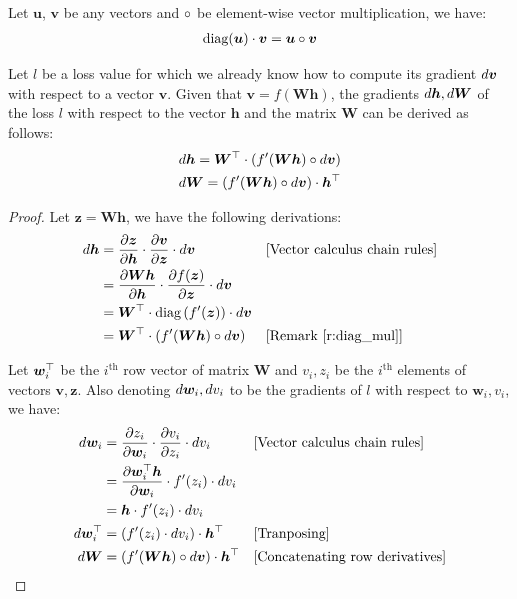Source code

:\begin{remark}
\label{r:diag_mul}
Let $\bm{u}$, $\bm{v}$ be any vectors and $\circ$ be element-wise vector multiplication, we have:
\begin{align}
\text{diag} (\bm{u}) \cdot \bm{v} = \bm{u} \circ \bm{v}
\end{align}
\end{remark}

\begin{lemma}
\label{l:chain_rule}
Let $l$ be a loss value for which we
already know how to compute its gradient $d\bm{v}$ with respect to a vector $\bm{v}$. Given that
$\bm{v} = f(\bm{Wh})$, the gradients $d\bm{h}, d\bm{W}$ of the loss $l$ with respect to the vector
$\bm{h}$ and the matrix $\bm{W}$ can be derived as follows:
\begin{align}
d\bm{h} = \bm{W}^\top \cdot \left(f'(\bm{Wh}) \circ d\bm{v}\right)
\\
d\bm{W} = \left(f'(\bm{Wh}) \circ d\bm{v}\right) \cdot \bm{h}^\top 
\end{align}
\end{lemma}

\begin{proof}
Let $\bm{z} = \bm{Wh}$, we have the following derivations: %
\begin{align*}
\der{h} &= \fracder{\bm{z}}{\bm{h}} \cdot \fracder{\bm{v}}{\bm{z}}
\cdot \der{v} && \text{[Vector calculus chain rules]}\\
&= \fracder{\bm{Wh}}{\bm{h}} \cdot \fracder{f(\bm{z})}{\bm{z}}
\cdot \der{v} \\
&=\tp{\bm{W}} \cdot \diag \paren{f'(\bm{z})} \cdot \der{v} \\
&=\tp{\bm{W}} \cdot \paren{f'(\bm{Wh}) \edot \der{v}} &&
\text{[\remarkref{r:diag_mul}]}
\end{align*}

Let $\bm{w}_i^\top$ be the $i^{\text{th}}$ row vector of matrix $\bm{W}$ and
$v_i, z_i$ be the $i^{\text{th}}$ elements of vectors $\bm{v}, \bm{z}$. Also
denoting $d\bm{w}_i, dv_i$ to be the gradients of $l$ with respect to $\bm{w}_i,
v_i$, we have:
\begin{align*}
d\bm{w}_i &= \frac{\partial z_i}{\partial \bm{w}_i} \cdot \frac{\partial v_i}{\partial z_i}
\cdot dv_i && \text{[Vector calculus chain rules]}\\
&= \frac{\partial \bm{w}_i^\top\bm{h}}{\partial \bm{w}_i} \cdot f'(z_i) \cdot dv_i \\
&= \bm{h} \cdot f'(z_i) \cdot dv_i \\ 
d\bm{w}_i^\top &= \left(f'(z_i) \cdot dv_i\right) \cdot
\bm{h}^\top && \text{[Tranposing]} \\
d\bm{W} &= \left(f'(\bm{Wh}) \circ d\bm{v}\right) \cdot \bm{h}^\top
&& \text{[Concatenating row derivatives]}
\end{align*}
\end{proof}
****************
Your reply should be the lines of the records from the start through the line with "Let $l$ be a loss value for which we", copied word for word, pictures omitted.

_OUTPUT FOR THIS EXERCISE_
Source code

:\begin{remark}
\label{r:diag_mul}
Let $\bm{u}$, $\bm{v}$ be any vectors and $\circ$ be element-wise vector multiplication, we have:
\begin{align}
\text{diag} (\bm{u}) \cdot \bm{v} = \bm{u} \circ \bm{v}
\end{align}
\end{remark}

\begin{lemma}
\label{l:chain_rule}
Let $l$ be a loss value for which we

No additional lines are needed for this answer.